# 9.2.5 - Estimating the Gaussian Distributions

9.2.5 - Estimating the Gaussian DistributionsWe need to estimate the Gaussian distribution. Here is the formula for estimating the \(\pi_k\)'s and the parameters in the Gaussian distributions. The formula below is actually the maximum likelihood estimator:

\(\hat{\pi}_k=N_k/N\)

where \(N_k\) is the number of class-*k* samples and *N* is the total number of points in the training data. As we mentioned, to get the prior probabilities for class *k*, you simply count the frequency of data points in class *k*.
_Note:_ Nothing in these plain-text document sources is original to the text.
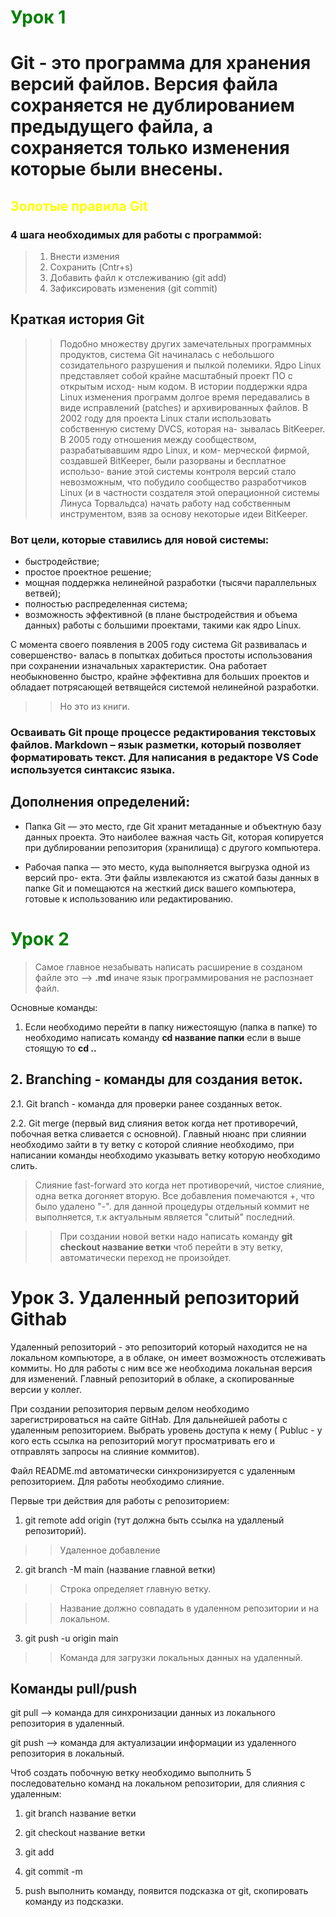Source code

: # <span style="color:green">__Урок 1__
# Git - это программа для хранения версий файлов. Версия файла сохраняется не дублированием предыдущего файла, а сохраняется только изменения которые были внесены.
## <span style="color:yellow"> Золотые правила Git
### 4 шага необходимых для работы c программой: 
> 1. Внести измения
> 2. Сохранить (Cntr+s)
> 3. Добавить файл к отслеживанию (git add)
> 4. Зафиксировать изменения (git commit)

## Краткая история Git

>> Подобно множеству других замечательных программных продуктов, система Git начиналась с небольшого созидательного разрушения и пылкой полемики.
Ядро Linux представляет собой крайне масштабный проект ПО с открытым исход- ным кодом. В истории поддержки ядра Linux изменения программ долгое время передавались в виде исправлений (patches) и архивированных файлов. В 2002 году для проекта Linux стали использовать собственную систему DVCS, которая на- зывалась BitKeeper.
В 2005 году отношения между сообществом, разрабатывавшим ядро Linux, и ком- мерческой фирмой, создавшей BitKeeper, были разорваны и бесплатное использо- вание этой системы контроля версий стало невозможным, что побудило сообщество разработчиков Linux (и в частности создателя этой операционной системы Линуса Торвальдса) начать работу над собственным инструментом, взяв за основу некоторые идеи BitKeeper.
### Вот цели, которые ставились для новой системы:
* быстродействие;
* простое проектное решение;
* мощная поддержка нелинейной разработки (тысячи параллельных ветвей);
* полностью распределенная система;
* возможность эффективной (в плане быстродействия и объема данных) работы с большими проектами, такими как ядро Linux.

С момента своего появления в 2005 году система Git развивалась и совершенство- валась в попытках добиться простоты использования при сохранении изначальных характеристик. Она работает необыкновенно быстро, крайне эффективна для больших проектов и обладает потрясающей ветвящейся системой нелинейной разработки.      
>> Но это из книги.

### Осваивать Git проще процессе редактирования текстовых файлов. Markdown – язык разметки, который позволяет форматировать текст. Для написания в редакторе VS Code используется синтаксис языка.

## Дополнения определений:

* Папка Git — это место, где Git хранит метаданные и объектную базу данных проекта. Это наиболее важная часть Git, которая копируется при дублировании репозитория (хранилища) с другого компьютера.

* Рабочая папка — это место, куда выполняется выгрузка одной из версий про- екта. Эти файлы извлекаются из сжатой базы данных в папке Git и помещаются на жесткий диск вашего компьютера, готовые к использованию или редактированию.

# <span style="color:green">__Урок 2__

>Самое главное незабывать написать расширение в созданом файле это --> **.md** иначе язык программирования не распознает файл.

Основные команды:
1. Если необходимо перейти в папку нижестоящую (папка в папке) то необходимо написать команду __cd название папки__ если в выше стоящую то __cd ..__

## __2. Вranching - команды для создания веток.__

2.1. Git branch - команда для проверки ранее созданных веток.

2.2. Git merge (первый вид слияния веток когда нет противоречий, побочная ветка сливается с основной). Главный нюанс при слиянии необходимо зайти в ту ветку с которой слияние необходимо, при написании команды необходимо указывать ветку которую необходимо слить.

> Слияние fast-forward это когда нет противоречий, чистое слияние, одна ветка догоняет вторую. Все добавления помечаются +, что было удалено "-". для данной процедуры отдельный коммит не выполняется, т.к актуальным является "слитый" последний.

>> При создании новой ветки надо написать команду __git checkout название ветки__ чтоб перейти в эту ветку, автоматически переход не произойдет.


# Урок 3.   Удаленный репозиторий Githab

Удаленный репозиторий - это репозиторий который находится не на локальном компьюторе, а в облаке, он имеет возможность отслеживать коммиты. Но для работы с ним все же необходима локальная версия для изменений. Главный репозиторий в облаке, а скопированные версии у коллег.

При создании репозитория первым делом необходимо зарегистрироваться на сайте GitHab. Для дальнейшей работы с удаленным репозиторием. Выбрать уровень доступа к нему ( Publuc - у кого есть ссылка на репозиторий могут просматривать его и отправлять запросы на слияние коммитов).

Файл README.md автоматически синхронизируется с удаленным репозиторием. Для работы необходимо слияние.

Первые три действия для работы с репозиторием:

1. git remote add origin (тут должна быть ссылка на удалленый репозиторий).

>> Удаленное добавление

2. git branch -M main (название главной ветки)

>> Строка определяет главную ветку.

>> Название должно совпадать в удаленном репозитории и на локальном.

3. git push -u origin main

>> Команда для загрузки локальных данных на удаленный.

## Команды pull/push

git pull --> команда для синхронизации данных из локального репозитория в удаленный.

git push --> команда для актуализации информации из удаленного репозитория в локальный.

Чтоб создать побочную ветку необходимо выполнить 5 последовательно команд на локальном репозитории, для слияния с удаленным:

1. git branch название ветки

2. git checkout название ветки

3. git add

4. git commit -m

5. push выполнить команду, появится подсказка от git, скопировать команду из подсказки.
Then, the mean vector for every class is also simple. You take all of the data points in a given class and compute the average, the sample mean:

\(\hat{\mu}_k=\sum_{g_i=k}x^{(i)}/N_k\)

Next, the covariance matrix formula looks slightly complicated. The reason is that we have to get a common covariance matrix for all of the classes. First, you divide the data points into two given classes according to the given labels. If we were looking at class *k*, for every point we subtract the corresponding mean which we computed earlier. Then multiply its transpose. Remember *x* is a column vector, therefore if we have a column vector multiplied by a row vector, we get a square matrix, which is what we need.
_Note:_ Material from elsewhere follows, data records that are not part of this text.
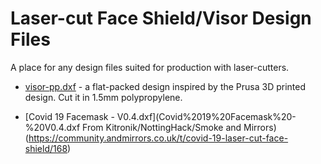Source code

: # Laser-cut Face Shield/Visor Design Files

A place for any design files suited for production with laser-cutters.

 * [visor-pp.dxf](visor-pp.dxf) - a flat-packed design inspired by the Prusa 3D printed design.  Cut it in 1.5mm polypropylene.
 
 
*  [Covid 19 Facemask - V0.4.dxf](Covid%2019%20Facemask%20-%20V0.4.dxf  From Kitronik/NottingHack/Smoke and Mirrors) (https://community.andmirrors.co.uk/t/covid-19-laser-cut-face-shield/168)
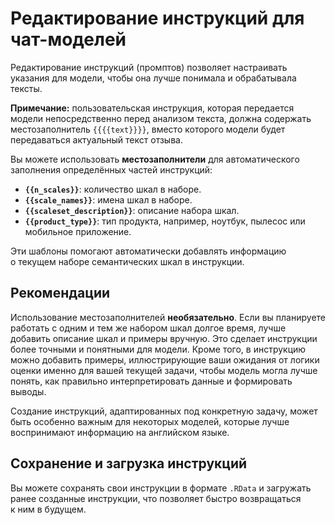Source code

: # Редактирование инструкций для чат-моделей

Редактирование инструкций (промптов) позволяет настраивать указания для модели, чтобы она лучше понимала и обрабатывала тексты.

**Примечание:** пользовательская инструкция, которая передается модели непосредственно перед анализом текста, должна содержать местозаполнитель `{{{{text}}}}`, вместо которого модели будет передаваться актуальный текст отзыва.

Вы можете использовать **местозаполнители** для автоматического заполнения определённых частей инструкций:

- **`{{n_scales}}`**: количество шкал в наборе.
- **`{{scale_names}}`**: имена шкал в наборе.
- **`{{scaleset_description}}`**: описание набора шкал.
- **`{{product_type}}`**: тип продукта, например, ноутбук, пылесос или мобильное приложение.

Эти шаблоны помогают автоматически добавлять информацию о текущем наборе семантических шкал в инструкции.

## Рекомендации

Использование местозаполнителей **необязательно**. Если вы планируете работать с одним и тем же набором шкал долгое время, лучше добавить описание шкал и примеры вручную. Это сделает инструкции более точными и понятными для модели. Кроме того, в инструкцию можно добавить примеры, иллюстрирующие ваши ожидания от логики оценки именно для вашей текущей задачи, чтобы модель могла лучше понять, как правильно интерпретировать данные и формировать выводы.

Создание инструкций, адаптированных под конкретную задачу, может быть особенно важным для некоторых моделей, которые лучше воспринимают информацию на английском языке.

## Сохранение и загрузка инструкций

Вы можете сохранять свои инструкции в формате `.RData` и загружать ранее созданные инструкции, что позволяет быстро возвращаться к ним в будущем.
\(\hat{\Sigma}=\sum_{k=1}^{K}\sum_{g_i=k}\left(x^{(i)}-\hat{\mu}_k \right)\left(x^{(i)}-\hat{\mu}_k \right)^T/(N-K)\)

First, we do the summation within every class *k*, then we have the sum over all of the classes. Next, we normalize by the scalar quantity, *N* - *K*. When we fit a maximum likelihood estimator it should be divided by *N*, but if it is divided by *N* – *K, we get* an unbiased estimator. Remember, *K* is the number of classes. So, when *N* is large, the difference between N and *N* - *K* is pretty small.

Note that \(x^{(i)}\) denotes the *i*th sample vector.

In summary, if you want to use LDA to obtain a classification rule, the first step would involve estimating the parameters using the formulas above. Once you have these, then go back and find the linear discriminant function and choose a class according to the discriminant functions.